Environmental Protection Agency (EPA).

ACTION:

Proposed rule.

SUMMARY:

Pursuant to our authority in section 110(k)(5) of the Clean Air Act (CAA or Act), EPA is proposing to find that the California State Implementation Plan (SIP) is substantially inadequate for all nonattainment air pollution control districts in the State and for all attainment area districts that have an approved Prevention of Significant Deterioration (PSD) program because the State cannot provide “necessary assurances” that it or the districts have authority to carry out the applicable nonattainment New Source Review (NSR) or PSD portions of the SIP. Specifically, sections 110(a)(2)(C) and (I) and 172 of the Act require the applicable implementation plan to contain a program for issuing permits to major stationary sources of air pollution pursuant to parts C and D of title I of the Act. In addition, section 110(a)(2)(E) requires that each SIP provide necessary assurances that the State or districts have adequate authority to carry out the SIP and that no state law prohibits the State or districts from carrying out any portion of the SIP. The California SIP does not meet these requirements because California Health & Safety Code section 42310(e) exempts new and modified major agricultural sources from all permitting, including PSD and NSR permitting otherwise required by parts C and D of title I of the Act. If EPA finalizes this proposed finding of substantial inadequacy, California will be required to amend its state law to eliminate the permitting exemption as it pertains to major agricultural sources of air pollution and submit the necessary assurances by November 23, 2003 to support an affirmative finding by EPA under section 110(a)(2)(E). If the State fails to submit the necessary assurances of authority or if EPA disapproves any such submittal in response to a final SIP call, sanctions will apply statewide pursuant to section 179 of the Act.

DATES:

Comments must sent by March 17, 2003. EPA will respond to comments in its final action on this proposal.

ADDRESSES:

Send comments to: Gerardo Rios, Permits Office (AIR-3), Air Division, U.S. Environmental Protection Agency, Region 9, 75 Hawthorne Street, San Francisco, CA 94105-3901.

You can review and copy the existing SIP rules at EPA's Region 9 office from 8:30 am to 5 pm, Monday-Friday.
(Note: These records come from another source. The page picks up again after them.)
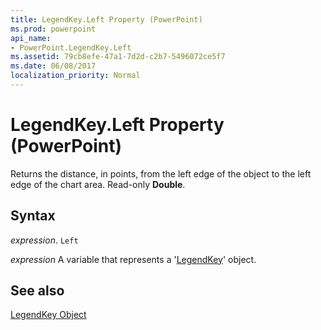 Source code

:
 ```yaml
---
title: LegendKey.Left Property (PowerPoint)
ms.prod: powerpoint
api_name:
- PowerPoint.LegendKey.Left
ms.assetid: 79cb8efe-47a1-7d2d-c2b7-5496072ce5f7
ms.date: 06/08/2017
localization_priority: Normal
---
```



# LegendKey.Left Property (PowerPoint)

Returns the distance, in points, from the left edge of the object to the left edge of the chart area. Read-only  **Double**.


## Syntax

 _expression_. `Left`

 _expression_ A variable that represents a '[LegendKey](PowerPoint.LegendKey.md)' object.


## See also


[LegendKey Object](PowerPoint.LegendKey.md)

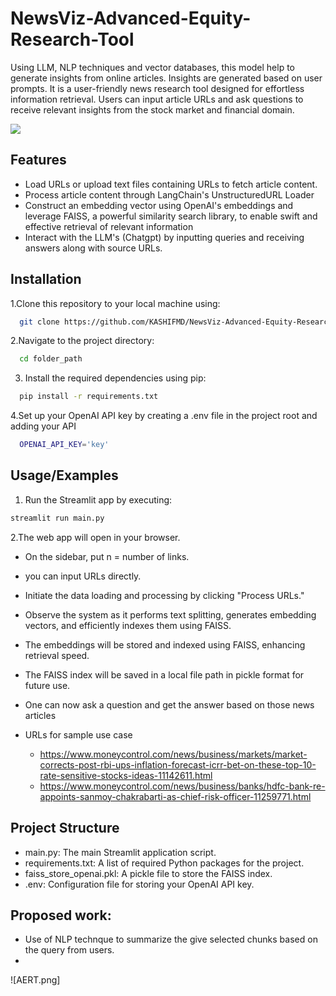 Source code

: # NewsViz-Advanced-Equity-Research-Tool
Using LLM, NLP techniques and vector databases, this model help to generate insights from online articles. Insights are generated based on user prompts.
It is a user-friendly news research tool designed for effortless information retrieval. Users can input article URLs and ask questions to receive relevant insights from the stock market and financial domain.

![](AERT.jpg)

## Features

- Load URLs or upload text files containing URLs to fetch article content.
- Process article content through LangChain's UnstructuredURL Loader
- Construct an embedding vector using OpenAI's embeddings and leverage FAISS, a powerful similarity search library, to enable swift and effective retrieval of relevant information
- Interact with the LLM's (Chatgpt) by inputting queries and receiving answers along with source URLs.


## Installation

1.Clone this repository to your local machine using:

```bash
  git clone https://github.com/KASHIFMD/NewsViz-Advanced-Equity-Research-Tool.git
```
2.Navigate to the project directory:

```bash
  cd folder_path
```
3. Install the required dependencies using pip:

```bash
  pip install -r requirements.txt
```
4.Set up your OpenAI API key by creating a .env file in the project root and adding your API

```bash
  OPENAI_API_KEY='key'
```
## Usage/Examples

1. Run the Streamlit app by executing:
```bash
streamlit run main.py
```

2.The web app will open in your browser.

- On the sidebar, put n = number of links.

- you can input URLs directly.

- Initiate the data loading and processing by clicking "Process URLs."

- Observe the system as it performs text splitting, generates embedding vectors, and efficiently indexes them using FAISS.

- The embeddings will be stored and indexed using FAISS, enhancing retrieval speed.

- The FAISS index will be saved in a local file path in pickle format for future use.
- One can now ask a question and get the answer based on those news articles
- URLs for sample use case
  - https://www.moneycontrol.com/news/business/markets/market-corrects-post-rbi-ups-inflation-forecast-icrr-bet-on-these-top-10-rate-sensitive-stocks-ideas-11142611.html
  - https://www.moneycontrol.com/news/business/banks/hdfc-bank-re-appoints-sanmoy-chakrabarti-as-chief-risk-officer-11259771.html

## Project Structure

- main.py: The main Streamlit application script.
- requirements.txt: A list of required Python packages for the project.
- faiss_store_openai.pkl: A pickle file to store the FAISS index.
- .env: Configuration file for storing your OpenAI API key.

## Proposed work:
- Use of NLP technque to summarize the give selected chunks based on the query from users.
- 
![AERT.png]
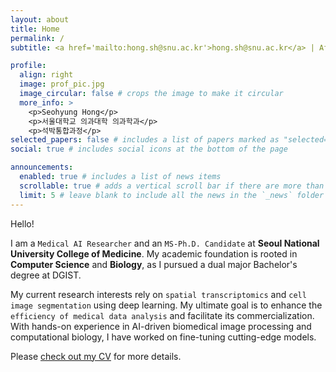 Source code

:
 ```yaml
---
layout: about
title: Home
permalink: /
subtitle: <a href='mailto:hong.sh@snu.ac.kr'>hong.sh@snu.ac.kr</a> | Affiliated with <a href='https://aibl.snu.ac.kr/home'>SNU AIBL Lab</a>

profile:
  align: right
  image: prof_pic.jpg
  image_circular: false # crops the image to make it circular
  more_info: >
    <p>Seohyung Hong</p>
    <p>서울대학교 의과대학 의과학과</p>
    <p>석박통합과정</p>
selected_papers: false # includes a list of papers marked as "selected={true}"
social: true # includes social icons at the bottom of the page

announcements:
  enabled: true # includes a list of news items
  scrollable: true # adds a vertical scroll bar if there are more than 3 news items
  limit: 5 # leave blank to include all the news in the `_news` folder
---
```


Hello!

I am a `Medical AI Researcher` and an `MS-Ph.D. Candidate` at **Seoul National University College of Medicine**. My academic foundation is rooted in **Computer Science** and **Biology**, as I pursued a dual major Bachelor's degree at DGIST.

My current research interests rely on `spatial transcriptomics` and `cell image segmentation` using deep learning. My ultimate goal is to enhance the `efficiency of medical data analysis` and facilitate its commercialization.
With hands-on experience in AI-driven biomedical image processing and computational biology, I have worked on fine-tuning cutting-edge models.

Please [check out my CV](/cv/) for more details.
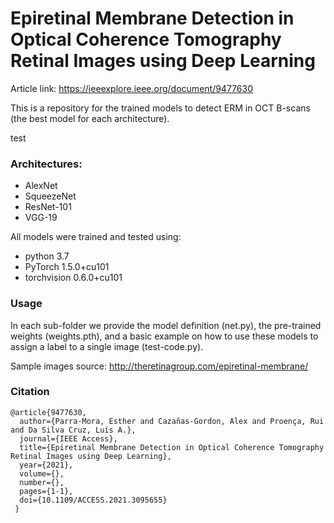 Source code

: # Epiretinal Membrane Detection in Optical Coherence Tomography Retinal Images using Deep Learning
Article link: https://ieeexplore.ieee.org/document/9477630

This is a repository for the trained models to detect ERM in OCT B-scans (the best model for each architecture).

test
### Architectures:
<ul>
  <li>AlexNet</li>
  <li>SqueezeNet</li>
  <li>ResNet-101</li>
  <li>VGG-19</li>
</ul>

All models were trained and tested using:
<ul>
  <li>python 3.7</li>
  <li>PyTorch 1.5.0+cu101</li>
  <li>torchvision 0.6.0+cu101</li>
</ul>

### Usage

In each sub-folder we provide the model definition (net.py), the pre-trained weights (weights.pth), and a basic example on how to use these models to assign a label to a single image (test-code.py).

Sample images source: http://theretinagroup.com/epiretinal-membrane/

### Citation

```
@article{9477630,
  author={Parra-Mora, Esther and Cazañas-Gordon, Alex and Proença, Rui and Da Silva Cruz, Luís A.},
  journal={IEEE Access}, 
  title={Epiretinal Membrane Detection in Optical Coherence Tomography Retinal Images using Deep Learning}, 
  year={2021},
  volume={},
  number={},
  pages={1-1},
  doi={10.1109/ACCESS.2021.3095655}
 }
```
A reasonable fee may be charged for copying.

Copies of the SIP rules are also available for inspection at the following locations: California Air Resources Board, Stationary Source Division, Rule Evaluation Section, 1001 “I” Street, Sacramento, CA 95814.

FOR FURTHER INFORMATION CONTACT:

Please call Gerardo Rios, EPA Region IX, at (415) 972-3974 or send e-mail to rios.gerardo@epa.gov.

SUPPLEMENTARY INFORMATION:

Throughout this document, “we,” “us” and “our” refer to EPA.

Table of Contents

I. Background

A. What action is EPA proposing?

B. How does the California Health & Safety Code exemption affect the adequacy of the SIP?

C. How can California correct the SIP inadequacy?

D. Are individual districts required to revise approved SIP rules?

E. What are the consequences if we finalize this proposed finding of substantial inadequacy?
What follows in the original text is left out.